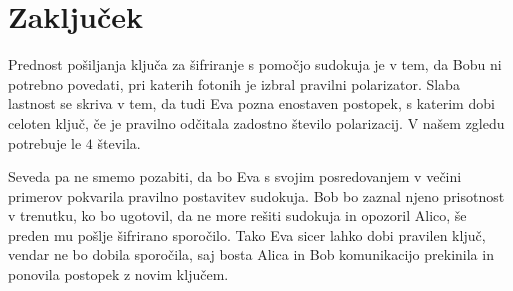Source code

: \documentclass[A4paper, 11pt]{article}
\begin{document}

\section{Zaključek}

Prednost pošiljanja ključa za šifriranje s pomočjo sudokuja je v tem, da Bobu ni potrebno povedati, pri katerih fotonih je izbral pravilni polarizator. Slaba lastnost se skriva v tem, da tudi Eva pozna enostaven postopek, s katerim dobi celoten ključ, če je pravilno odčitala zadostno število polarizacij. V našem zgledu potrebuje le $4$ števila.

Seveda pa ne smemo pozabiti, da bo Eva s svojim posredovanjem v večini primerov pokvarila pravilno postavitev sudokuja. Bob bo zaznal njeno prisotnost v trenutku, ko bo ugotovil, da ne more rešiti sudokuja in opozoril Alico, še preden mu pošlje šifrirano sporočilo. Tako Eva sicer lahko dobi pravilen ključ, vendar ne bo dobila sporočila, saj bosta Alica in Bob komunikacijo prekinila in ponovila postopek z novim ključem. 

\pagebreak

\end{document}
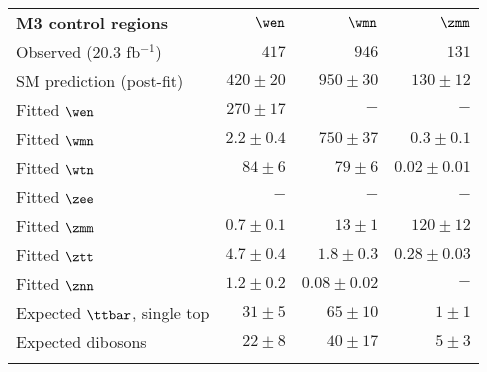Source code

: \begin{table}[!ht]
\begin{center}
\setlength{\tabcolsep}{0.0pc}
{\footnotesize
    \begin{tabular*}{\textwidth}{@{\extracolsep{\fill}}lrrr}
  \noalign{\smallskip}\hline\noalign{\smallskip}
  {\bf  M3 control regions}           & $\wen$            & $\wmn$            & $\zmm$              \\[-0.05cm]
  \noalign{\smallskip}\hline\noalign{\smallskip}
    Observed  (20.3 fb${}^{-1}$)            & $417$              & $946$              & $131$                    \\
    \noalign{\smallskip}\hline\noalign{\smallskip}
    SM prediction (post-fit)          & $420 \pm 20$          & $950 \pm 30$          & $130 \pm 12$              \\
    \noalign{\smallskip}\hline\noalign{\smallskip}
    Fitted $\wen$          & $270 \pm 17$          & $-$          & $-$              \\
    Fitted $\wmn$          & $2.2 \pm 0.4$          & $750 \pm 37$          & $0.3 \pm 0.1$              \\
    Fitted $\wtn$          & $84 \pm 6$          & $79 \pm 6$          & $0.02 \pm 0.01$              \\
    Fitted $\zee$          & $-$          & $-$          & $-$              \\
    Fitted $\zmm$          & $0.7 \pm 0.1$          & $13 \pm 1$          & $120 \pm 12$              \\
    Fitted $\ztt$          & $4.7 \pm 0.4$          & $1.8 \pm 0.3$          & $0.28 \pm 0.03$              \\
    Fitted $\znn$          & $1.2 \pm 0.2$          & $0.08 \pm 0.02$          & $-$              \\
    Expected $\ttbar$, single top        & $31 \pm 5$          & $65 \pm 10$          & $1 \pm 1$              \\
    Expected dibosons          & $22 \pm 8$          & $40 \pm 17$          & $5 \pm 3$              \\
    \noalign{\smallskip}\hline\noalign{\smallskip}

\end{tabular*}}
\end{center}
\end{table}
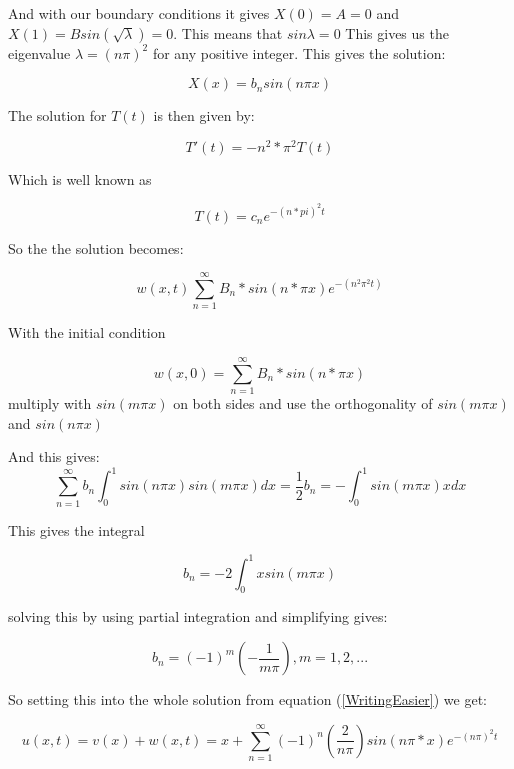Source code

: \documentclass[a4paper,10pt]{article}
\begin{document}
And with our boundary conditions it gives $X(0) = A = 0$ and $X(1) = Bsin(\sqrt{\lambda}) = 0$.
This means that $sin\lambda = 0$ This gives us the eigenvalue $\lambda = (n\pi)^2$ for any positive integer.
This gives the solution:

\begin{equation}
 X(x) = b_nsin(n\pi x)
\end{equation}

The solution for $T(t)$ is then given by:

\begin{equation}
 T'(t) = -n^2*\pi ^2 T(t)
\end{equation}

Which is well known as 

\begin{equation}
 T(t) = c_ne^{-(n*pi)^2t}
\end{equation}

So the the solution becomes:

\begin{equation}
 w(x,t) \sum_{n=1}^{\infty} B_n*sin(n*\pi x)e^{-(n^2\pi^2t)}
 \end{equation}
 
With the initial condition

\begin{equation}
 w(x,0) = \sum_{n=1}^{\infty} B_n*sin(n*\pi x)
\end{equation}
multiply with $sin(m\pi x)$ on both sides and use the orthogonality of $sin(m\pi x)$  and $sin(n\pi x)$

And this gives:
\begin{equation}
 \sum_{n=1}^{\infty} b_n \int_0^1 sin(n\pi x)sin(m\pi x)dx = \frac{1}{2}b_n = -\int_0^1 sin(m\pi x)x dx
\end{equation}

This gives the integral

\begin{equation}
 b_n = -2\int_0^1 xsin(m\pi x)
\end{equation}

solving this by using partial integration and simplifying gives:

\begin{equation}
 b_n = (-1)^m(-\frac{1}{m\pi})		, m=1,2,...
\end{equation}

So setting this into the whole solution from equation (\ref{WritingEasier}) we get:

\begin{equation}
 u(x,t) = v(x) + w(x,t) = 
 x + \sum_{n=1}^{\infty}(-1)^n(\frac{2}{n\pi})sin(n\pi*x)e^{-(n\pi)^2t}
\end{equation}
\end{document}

**Exercise requirements:** Emit only the final stretch of the records: the line containing "b_n = -2\int_0^1 xsin(m\pi x)" through the end, each line exactly as it stands.

**Result of the exercise:**
 b_n = -2\int_0^1 xsin(m\pi x)
\end{equation}

solving this by using partial integration and simplifying gives:

\begin{equation}
 b_n = (-1)^m(-\frac{1}{m\pi})		, m=1,2,...
\end{equation}

So setting this into the whole solution from equation (\ref{WritingEasier}) we get:

\begin{equation}
 u(x,t) = v(x) + w(x,t) = 
 x + \sum_{n=1}^{\infty}(-1)^n(\frac{2}{n\pi})sin(n\pi*x)e^{-(n\pi)^2t}
\end{equation}
\end{document}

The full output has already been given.